A massive landslip in September, 1893 created a natural dam across the Birahi Ganga near Gohna village, 900 ft high, 11000 ft wide at the base, and 2000 ft high at the apex. The trapped waters of the river collected upstream of the dam, forming a lake that came to be known as Gohna Tal, although several locals seem to refer to it as Durmi Tal, after the village of Durmi 3 kms upstream the Birahi Ganga.
The first intimation that the world received of this catastrophe was a message from the patwari (local administrative official) to the Deputy Commissioner of the district, in which he merely reported that a mountain had fallen. This unlikely news was ignored by the DC. Fortunately, the district surveyor and the executive engineer were touring in the area, and gave a detailed report to the administration. This resulted in a visit by a brilliant army engineer, Lt. Col. Pulford, who gave the opinion that there was no danger until the accumulated waters topped the dam, at which time there would be an enormous flood down the Alaknanda valley.

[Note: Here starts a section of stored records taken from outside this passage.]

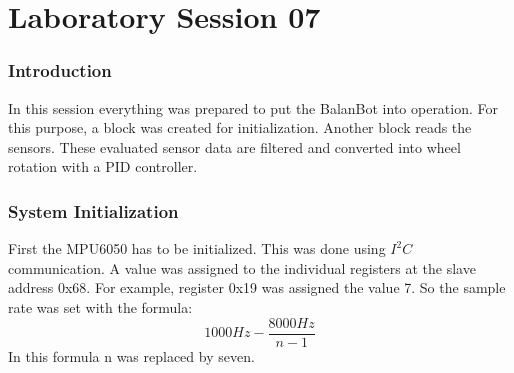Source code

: \clearpage
\part{Laboratory Session 07}
\section{Introduction}
In this session everything was prepared to put the BalanBot into operation. For this purpose, a block was created for initialization. Another block reads the sensors. These evaluated sensor data are filtered and converted into wheel rotation with a PID controller.

\section{System Initialization}
First the MPU6050 has to be initialized. This was done using $I^2C$ communication.
A value was assigned to the individual registers at the slave address 0x68.
For example, register 0x19 was assigned the value 7. So the sample rate was set with the formula:\\
	\begin{equation}
		1000Hz - \frac{8000Hz}{n-1}
	\end{equation}
In this formula n was replaced by seven.	\\
\\

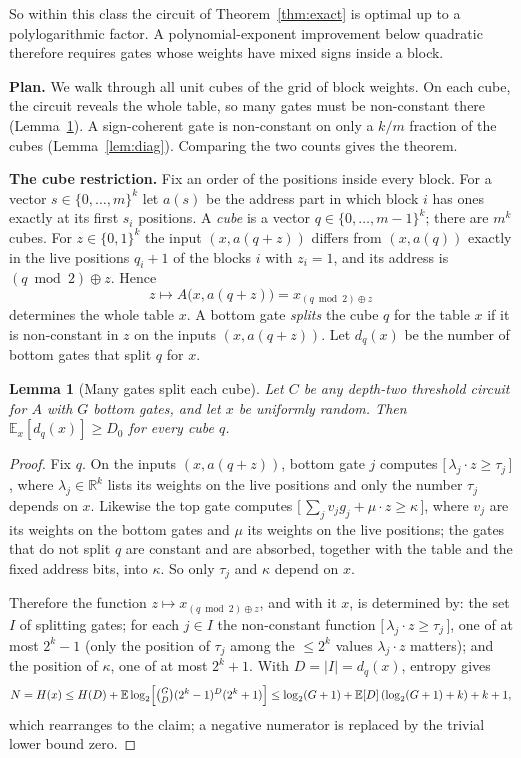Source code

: \documentclass[11pt,letterpaper]{article}
\newtheorem{lemma}[theorem]{Lemma}
\theoremstyle{remark}
\newcommand{\bits}{\{0,1\}}
\newcommand{\ind}[1]{\bigl[\,#1\,\bigr]}
\newcommand{\smalltitle}[1]{\textbf{\color{ink}#1}\quad}
\begin{document}
So within this class the circuit of Theorem~\ref{thm:exact} is optimal up to a
polylogarithmic factor. A polynomial-exponent improvement below quadratic therefore requires
gates whose weights have mixed signs inside a block.

\smalltitle{Plan.}
We walk through all unit cubes of the grid of block weights. On each cube,
the circuit reveals the whole table, so many gates must be non-constant there
(Lemma~\ref{lem:entropy}). A sign-coherent gate is non-constant on only a
$k/m$ fraction of the cubes (Lemma~\ref{lem:diag}). Comparing the two counts
gives the theorem.

\smalltitle{The cube restriction.}
Fix an order of the positions inside every block. For a vector
$s\in\{0,\dots,m\}^k$ let $a(s)$ be the address part in which block $i$ has
ones exactly at its first $s_i$ positions. A \emph{cube} is a vector
$q\in\{0,\dots,m-1\}^k$; there are $m^k$ cubes. For $z\in\bits^k$ the input
$(x,a(q+z))$ differs from $(x,a(q))$ exactly in the live positions
$q_i+1$ of the blocks $i$ with $z_i=1$, and its address is
$(q\bmod2)\oplus z$. Hence
\[
z\mapsto A\bigl(x,a(q+z)\bigr)=x_{(q\bmod 2)\oplus z}
\]
determines the whole table $x$. A bottom gate \emph{splits} the cube $q$ for
the table $x$ if it is non-constant in $z$ on the inputs $(x,a(q+z))$. Let
$d_q(x)$ be the number of bottom gates that split $q$ for $x$.

\begin{lemma}[Many gates split each cube]\label{lem:entropy}
Let $C$ be any depth-two threshold circuit for $A$ with $G$ bottom gates, and
let $x$ be uniformly random. Then $\mathbb E_x[d_q(x)]\ge D_0$ for every cube
$q$.
\end{lemma}
\begin{proof}
Fix $q$. On the inputs $(x,a(q+z))$, bottom gate $j$ computes
$\ind{\lambda_j\cdot z\ge\tau_j}$, where $\lambda_j\in\mathbb R^k$ lists its
weights on the live positions and only the number $\tau_j$ depends on $x$.
Likewise the top gate computes
$\ind{\sum_jv_jg_j+\mu\cdot z\ge\kappa}$, where $v_j$ are its weights on the
bottom gates and $\mu$ its weights on the live positions; the gates that
do not split $q$ are constant and are absorbed, together with the table and
the fixed address bits, into $\kappa$. So only $\tau_j$ and $\kappa$ depend
on $x$.

Therefore the function $z\mapsto x_{(q\bmod2)\oplus z}$, and with it $x$, is
determined by: the set $I$ of splitting gates; for each $j\in I$ the
non-constant function $\ind{\lambda_j\cdot z\ge\tau_j}$, one of at most $2^k-1$
(only the position of $\tau_j$ among the $\le2^k$ values $\lambda_j\cdot z$
matters); and the position of $\kappa$, one of at most $2^k+1$. With
$D=|I|=d_q(x)$, entropy gives
\[
N=H(x)\le H(D)+\mathbb E\log_2\Bigl[\tbinom GD(2^k-1)^D(2^k+1)\Bigr]
\le\log_2(G+1)+\mathbb E[D]\,(\log_2(G+1)+k)+k+1,
\]
which rearranges to the claim; a negative numerator is replaced by the
trivial lower bound zero.
\end{proof}
\end{document}
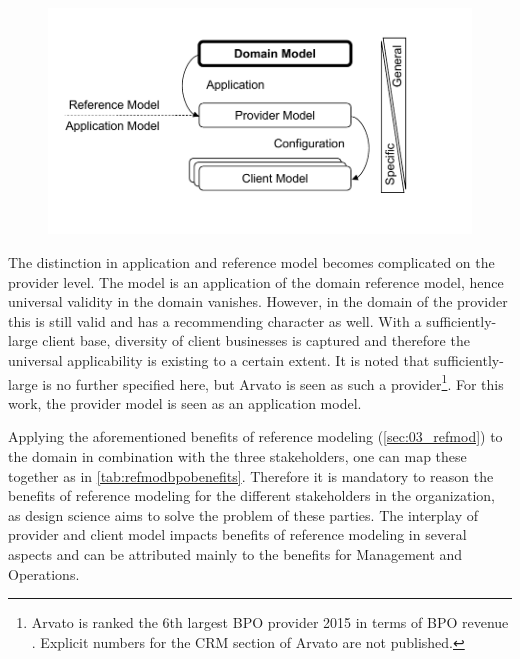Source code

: \begin{figure}[caption={Model levels}, label={fig:modellevels}]
	{	\includegraphics[width=.8\textwidth]{figures/refmodlevels.pdf}}
\end{figure}

The distinction in application and reference model becomes complicated on the provider level. The model is an application of the domain reference model, hence universal validity in the domain vanishes. However, in the domain of the provider this is still valid and has a recommending character as well. With a sufficiently-large client base, diversity of client businesses is captured and therefore the universal applicability is existing to a certain extent. It is noted that sufficiently-large is no further specified here, but Arvato is seen as such a provider\footnote{Arvato is ranked the 6th largest BPO provider 2015 in terms of BPO revenue \citep{hfs2016top}. Explicit numbers for the CRM section of Arvato are not published.}. For this work, the provider model is seen as an application model. 

Applying the aforementioned benefits of reference modeling (\cf \ref{sec:03_refmod}) to the domain in combination with the three stakeholders, one can map these together as in \Tab \ref{tab:refmodbpobenefits}. Therefore it is mandatory to reason the benefits of reference modeling for the different stakeholders in the organization, as design science aims to solve the problem of these parties. The interplay of provider and client model impacts benefits of reference modeling in several aspects and can be attributed mainly to the benefits for Management and Operations.


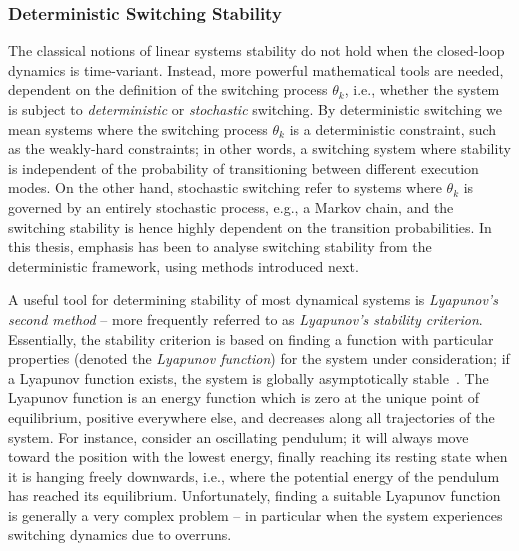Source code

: \subsubsection*{Deterministic Switching Stability}%
%
The classical notions of linear systems stability do not hold when the closed-loop dynamics is time-variant.
Instead, more powerful mathematical tools are needed, dependent on the definition of the switching process $\theta_k$, i.e., whether the system is subject to \emph{deterministic} or \emph{stochastic} switching.
By deterministic switching we mean systems where the switching process $\theta_k$ is a deterministic constraint, such as the weakly-hard constraints; in other words, a switching system where stability is independent of the probability of transitioning between different execution modes.
On the other hand, stochastic switching refer to systems where $\theta_k$ is governed by an entirely stochastic process, e.g., a Markov chain, and the switching stability is hence highly dependent on the transition probabilities.
In this thesis, emphasis has been to analyse switching stability from the deterministic framework, using methods introduced next.

A useful tool for determining stability of most dynamical systems is \emph{Lyapunov's second method} -- more frequently referred to as \emph{Lyapunov's stability criterion}.
Essentially, the stability criterion is based on finding a function with particular properties (denoted the \emph{Lyapunov function}) for the system under consideration; if a Lyapunov function exists, the system is globally asymptotically stable~\cite{Astrom:1997}.
The Lyapunov function is an energy function which is zero at the unique point of equilibrium, positive everywhere else, and decreases along all trajectories of the system.
For instance, consider an oscillating pendulum; it will always move toward the position with the lowest energy, finally reaching its resting state when it is hanging freely downwards, i.e., where the potential energy of the pendulum has reached its equilibrium.
Unfortunately, finding a suitable Lyapunov function is generally a very complex problem -- in particular when the system experiences switching dynamics due to overruns.

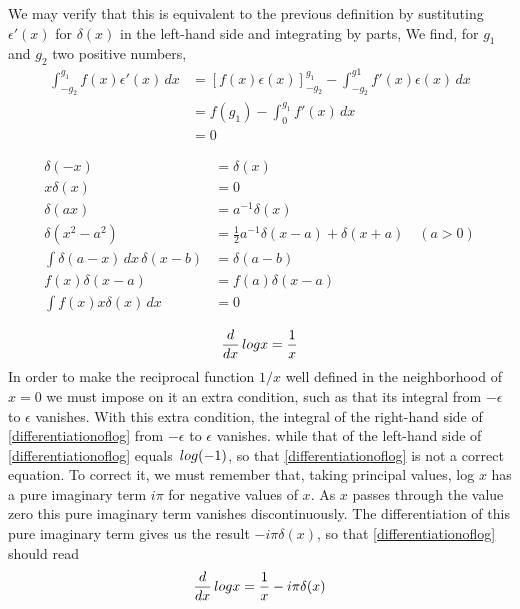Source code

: We may verify that this is equivalent to the previous definition by sustituting $\epsilon'(x)$ for $\delta(x)$ in the left-hand side and integrating by parts, We find, for $g_1$ and $g_2$ two positive numbers,
\begin{align*}
\int_{-g_2}^{g_1} f(x) \epsilon'(x) \, dx & = [f(x)\epsilon(x)]^{g_1}_{-g_2}-\int^{g1}_{-g_2} f'(x) \epsilon(x) \, dx \\
& = f(g_1) - \int^{g_1}_0 f'(x) \, dx \\
& = 0
\end{align*}

\begin{align}
\delta(-x) & = \delta(x) \\
x\delta(x) & = 0 \\
\delta(a x) & = a^{-1} \delta(x)\\
\delta(x^2-a^2) & = \frac{1}{2} a^{-1} {\delta(x-a)+\delta(x+a)} \quad (a>0)\\
\int \delta(a-x) \, dx \, \delta(x-b) & = \delta(a-b) \\
f(x) \delta(x-a) &=  f(a)\delta(x-a)\\
\int f(x)x\delta(x) \, dx & = 0
\end{align}

\begin{equation}
\frac{d}{dx} \mathrm \,{log} x = \frac{1}{x}
\label{differentiationoflog}
\end{equation}
In order to make the reciprocal function $1/x$ well defined in the neighborhood of $x=0$ we must impose on it an extra condition, such as that its integral from $- \epsilon$ to $\epsilon$ vanishes. With this extra condition, the integral of the right-hand side of \ref{differentiationoflog} from $-\epsilon$ to $\epsilon$ vanishes. while that of the left-hand side of \ref{differentiationoflog} equals $\mathrm \,{log}(-1)$, so that \ref{differentiationoflog} is not a correct equation. To correct it, we must remember that, taking principal values, log $x$ has a pure imaginary term $i\pi$ for negative values of $x$. As $x$ passes through the value zero this pure imaginary term vanishes discontinuously. The differentiation of this pure imaginary term gives us the result $-i\pi\delta(x)$, so that \ref{differentiationoflog} should read 
\begin{equation}
\frac{d}{dx}\mathrm \,{log} x =\frac{1}{x} - i \pi \delta (x)
\end{equation}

Pulford's view was contested by other experts, some saying that the dam will burst due to pressure well before the waters flow over the top, and some others saying that nothing will happen at all because the waters would top the dam and flow peacefully downstream. Fortunately, again, the Government listened to Pulford.
An Assistant Engineer from the army, Lt. Crookshank, was sent to Gohna, with the task of watching the lake, and sounding the alarm when it was about to top the dam. A telegraph cable was installed for this purpose. Observation posts to monitor the levels of the Alaknanda and the Ganga were established in various places, from Chamoli town all the way downstream to Haridwar. Pillars were erected in many places in the Alaknanda and Ganga valleys to mark the danger limits of the expected deluge, and the inhabitants were directed to evacuate as soon as the water crossed these levels. The pilgrim routes were diverted, and suspension bridges across the Alaknanda were dismantled.
Based on Lt. Crookshank's data, the army engineers very accurately predicted the date when the overflow would occur. On 22 August, 1894, nearly one year after the formation of the lake, Lt. Crookshank declared that the flood would start in the next two days. Quite creditable, since the river topped the dam in the wee hours of the 25th August, the barrier collapsed with a bang at about midnight, and the flood ended early in the morning on the 26th August. It was found that over 10000 million cubic feet of water had escaped, and that the level of the lake had descended by 390 ft. Srinagar was completely swept away, and there was extensive loss of property everywhere. However, there was almost no loss of human lives, the only exception being the rather foolhardy family of a mendicant who returned to their home near the downstream face of the dam after being evacuated from there. I find it an amazingly successful case of disaster management.
It made me wonder how State effectiveness in India today compares against this.